With that, she stood up and walked away, leaving Anthea shaking in the darkness.
She felt a twinge of that darkness now as she headed over to meet Cyrus. Anthea was no longer sure that she believed in demons, and Cyrus’ glib offer to summon one that morning had seemed almost funny. But, if they were real, they couldn’t be all that different from the demon who’d raised her.
Chapter 6
Curiosity
“You should know before we get too far into this that I don’t believe you.” Anthea was standing in Cyrus’ dim garage next to his work bench. There were boxes and plastic bins piled high on shelves against every wall, but despite the clutter, it was not disorganized.
“If it helps, I already knew that, but why bring it up?” He was standing at a workbench, measuring out various ingredients from the jars on the shelves and mixing them into various cups and bowls. He had been explaining their various contents to Anthea, but she had found it difficult to concentrate until she confessed.
“I just didn’t want you to think you had to perform for me, too,” she said simply. He looked up at her.
“Perform? Anthea, it’s not a performance. What I do is real,” he said with a small smile and turned back to his task.
“Do you seriously expect me to believe that?”
“What you believe is your business,” he said with that same smile. It was irritating her and he knew it.
“Then why hire me, if you knew I didn’t?” Anthea was not ready to let this go. Her curiosity had gotten the better of her, and she was determined to learn everything she could about this man and his ‘business.’
He let out a small sigh.
“I hired you because you’re skeptical. Because you’re smart, and cautious, and your resolve is steel.”
“How can you know any of that about me? How did you know I didn’t believe?” She wasn’t suspicious, not yet anyway, but she was intrigued.
He turned back to her and grinned, “I’d tell you, but it would require some faith.”
She didn’t take the bait.
“What kind of faith?” This was a topic Anthea was comfortable discussing, and she hoped it would allow her to address her real concern with his business.
“The kind of faith that I hope to inspire in other people,” he answered grandiosely.
“In weak, stupid, naive people, you mean,” she said. “The kind who would follow anyone anywhere."
“No, I prefer my followers to be desperate, empty, and searching.” Cyrus’ face and manner had taken on a steely steadfastness, as th
ough he had finally settled in to argue with her properly and would not concede.

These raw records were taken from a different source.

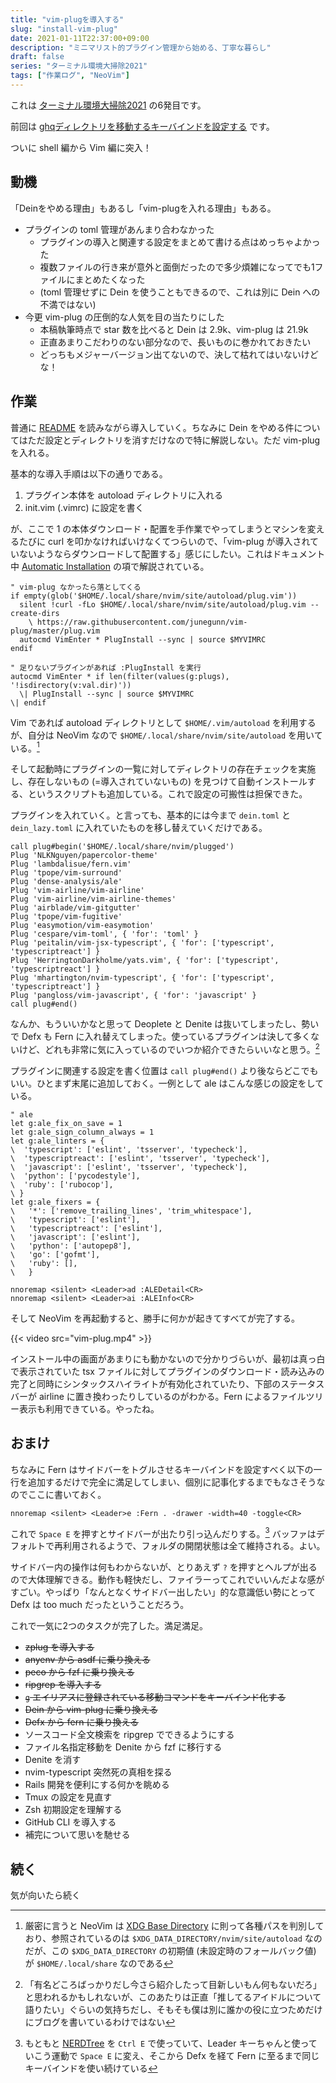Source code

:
```yaml
---
title: "vim-plugを導入する"
slug: "install-vim-plug"
date: 2021-01-11T22:37:00+09:00
description: "ミニマリスト的プラグイン管理から始める、丁寧な暮らし"
draft: false
series: "ターミナル環境大掃除2021"
tags: ["作業ログ", "NeoVim"]
---
```


これは [ターミナル環境大掃除2021](/renew-terminal-env-2021) の6発目です。

前回は [ghqディレクトリを移動するキーバインドを設定する](/move-ghq-directories-keybind) です。

ついに shell 編から Vim 編に突入！

## 動機

「Deinをやめる理由」もあるし「vim-plugを入れる理由」もある。

* プラグインの toml 管理があんまり合わなかった
  * プラグインの導入と関連する設定をまとめて書ける点はめっちゃよかった
  * 複数ファイルの行き来が意外と面倒だったので多少煩雑になってでも1ファイルにまとめたくなった
  * (toml 管理せずに Dein を使うこともできるので、これは別に Dein への不満ではない)
* 今更 vim-plug の圧倒的な人気を目の当たりにした
  * 本稿執筆時点で star 数を比べると Dein は 2.9k、vim-plug は 21.9k
  * 正直あまりこだわりのない部分なので、長いものに巻かれておきたい
  * どっちもメジャーバージョン出てないので、決して枯れてはいないけどな！

## 作業

普通に [README](https://github.com/junegunn/vim-plug/blob/8b45742540f92ba902c97ad1d3d8862ba3305438/README.md) を読みながら導入していく。ちなみに Dein をやめる件についてはただ設定とディレクトリを消すだけなので特に解説しない。ただ vim-plug を入れる。

基本的な導入手順は以下の通りである。

1. プラグイン本体を autoload ディレクトリに入れる
1. init.vim (.vimrc) に設定を書く

が、ここで 1 の本体ダウンロード・配置を手作業でやってしまうとマシンを変えるたびに curl を叩かなければいけなくてつらいので、「vim-plug が導入されていないようならダウンロードして配置する」感じにしたい。これはドキュメント中 [Automatic Installation](https://github.com/junegunn/vim-plug/wiki/tips#automatic-installation) の項で解説されている。

```vim
" vim-plug なかったら落としてくる
if empty(glob('$HOME/.local/share/nvim/site/autoload/plug.vim'))
  silent !curl -fLo $HOME/.local/share/nvim/site/autoload/plug.vim --create-dirs
    \ https://raw.githubusercontent.com/junegunn/vim-plug/master/plug.vim
  autocmd VimEnter * PlugInstall --sync | source $MYVIMRC
endif

" 足りないプラグインがあれば :PlugInstall を実行
autocmd VimEnter * if len(filter(values(g:plugs), '!isdirectory(v:val.dir)'))
  \| PlugInstall --sync | source $MYVIMRC
\| endif
```

Vim であれば autoload ディレクトリとして `$HOME/.vim/autoload` を利用するが、自分は NeoVim なので `$HOME/.local/share/nvim/site/autoload` を用いている。[^1]

そして起動時にプラグインの一覧に対してディレクトリの存在チェックを実施し、存在しないもの (=導入されていないもの) を見つけて自動インストールする、というスクリプトも追加している。これで設定の可搬性は担保できた。

プラグインを入れていく。と言っても、基本的には今まで `dein.toml` と `dein_lazy.toml` に入れていたものを移し替えていくだけである。

```vim
call plug#begin('$HOME/.local/share/nvim/plugged')
Plug 'NLKNguyen/papercolor-theme'
Plug 'lambdalisue/fern.vim'
Plug 'tpope/vim-surround'
Plug 'dense-analysis/ale'
Plug 'vim-airline/vim-airline'
Plug 'vim-airline/vim-airline-themes'
Plug 'airblade/vim-gitgutter'
Plug 'tpope/vim-fugitive'
Plug 'easymotion/vim-easymotion'
Plug 'cespare/vim-toml', { 'for': 'toml' }
Plug 'peitalin/vim-jsx-typescript', { 'for': ['typescript', 'typescriptreact'] }
Plug 'HerringtonDarkholme/yats.vim', { 'for': ['typescript', 'typescriptreact'] }
Plug 'mhartington/nvim-typescript', { 'for': ['typescript', 'typescriptreact'] }
Plug 'pangloss/vim-javascript', { 'for': 'javascript' }
call plug#end()
```

なんか、もういいかなと思って Deoplete と Denite は抜いてしまったし、勢いで Defx も Fern に入れ替えてしまった。使っているプラグインは決して多くないけど、どれも非常に気に入っているのでいつか紹介できたらいいなと思う。[^2]

プラグインに関連する設定を書く位置は `call plug#end()` より後ならどこでもいい。ひとまず末尾に追加しておく。一例として ale はこんな感じの設定をしている。

```vim
" ale
let g:ale_fix_on_save = 1
let g:ale_sign_column_always = 1
let g:ale_linters = {
\  'typescript': ['eslint', 'tsserver', 'typecheck'],
\  'typescriptreact': ['eslint', 'tsserver', 'typecheck'],
\  'javascript': ['eslint', 'tsserver', 'typecheck'],
\  'python': ['pycodestyle'],
\  'ruby': ['rubocop'],
\ }
let g:ale_fixers = {
\   '*': ['remove_trailing_lines', 'trim_whitespace'],
\   'typescript': ['eslint'],
\   'typescriptreact': ['eslint'],
\   'javascript': ['eslint'],
\   'python': ['autopep8'],
\   'go': ['gofmt'],
\   'ruby': [],
\   }

nnoremap <silent> <Leader>ad :ALEDetail<CR>
nnoremap <silent> <Leader>ai :ALEInfo<CR>
```

そして NeoVim を再起動すると、勝手に何かが起きてすべてが完了する。

{{< video src="vim-plug.mp4" >}}

インストール中の画面があまりにも動かないので分かりづらいが、最初は真っ白で表示されていた tsx ファイルに対してプラグインのダウンロード・読み込みの完了と同時にシンタックスハイライトが有効化されていたり、下部のステータスバーが airline に置き換わったりしているのがわかる。Fern によるファイルツリー表示も利用できている。やったね。

## おまけ

ちなみに Fern はサイドバーをトグルさせるキーバインドを設定すべく以下の一行を追加するだけで完全に満足してしまい、個別に記事化するまでもなさそうなのでここに書いておく。

```vim
nnoremap <silent> <Leader>e :Fern . -drawer -width=40 -toggle<CR>
```

これで `Space E` を押すとサイドバーが出たり引っ込んだりする。[^3] バッファはデフォルトで再利用されるようで、フォルダの開閉状態は全て維持される。よい。

サイドバー内の操作は何もわからないが、とりあえず `?` を押すとヘルプが出るので大体理解できる。動作も軽快だし、ファイラーってこれでいいんだよな感がすごい。やっぱり「なんとなくサイドバー出したい」的な意識低い勢にとって Defx は too much だったということだろう。

これで一気に2つのタスクが完了した。満足満足。

* ~~zplug を導入する~~
* ~~anyenv から asdf に乗り換える~~
* ~~peco から fzf に乗り換える~~
* ~~ripgrep を導入する~~
* ~~`g` エイリアスに登録されている移動コマンドをキーバインド化する~~
* ~~Dein から vim-plug に乗り換える~~
* ~~Defx から fern に乗り換える~~
* ソースコード全文検索を ripgrep でできるようにする
* ファイル名指定移動を Denite から fzf に移行する
* Denite を消す
* nvim-typescript 突然死の真相を探る
* Rails 開発を便利にする何かを眺める
* Tmux の設定を見直す
* Zsh 初期設定を理解する
* GitHub CLI を導入する
* 補完について思いを馳せる

## 続く

気が向いたら続く


[^1]: 厳密に言うと NeoVim は [XDG Base Directory](https://specifications.freedesktop.org/basedir-spec/latest/) に則って各種パスを判別しており、参照されているのは `$XDG_DATA_DIRECTORY/nvim/site/autoload` なのだが、この `$XDG_DATA_DIRECTORY` の初期値 (未設定時のフォールバック値) が `$HOME/.local/share` なのである
[^2]: 「有名どころばっかりだし今さら紹介したって目新しいもん何もないだろ」と思われるかもしれないが、このあたりは正直「推してるアイドルについて語りたい」ぐらいの気持ちだし、そもそも僕は別に誰かの役に立つためだけにブログを書いているわけではない
[^3]: もともと [NERDTree](https://github.com/preservim/nerdtree) を `Ctrl E` で使っていて、Leader キーちゃんと使っていこう運動で `Space E` に変え、そこから Defx を経て Fern に至るまで同じキーバインドを使い続けている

“So you’re a predator. You seek out the hurting and hook them,” Anthea said, although it was against her better judgement. She was, after all, alone in a garage with a man she had only met once before. A man who was mixing up arcane-looking chemicals in front of her. A man who probably knew that no one in the world knew where Anthea was at that very moment, and no one would ask him any questions if something happened to her.
If there was ever a time to keep sweet, this was it. But Anthea just couldn’t resist pressing him.
“No, Anthea, I provide a service to people with a specific need.”
“By exploiting their weaknesses and charging them money for their own vulnerability?”
He tossed her a hurt glare as he turned away from the work bench, hands full of cups and bowls, and started toward the center of the garage. He’d painted a large pentagram in the center of the concrete floor and began placing his items in various locations within the pentagram. She watched him fussily moving things about. Even years after her escape from the camp, pentagrams still made her nervous. When he’d finished, he stood up to his full height and turned to her.
“Did I or did I not fix all their phones the other night?” he asked.
“You did, but-”
“And did I not also provide them with a sense of control over an intangible problem?”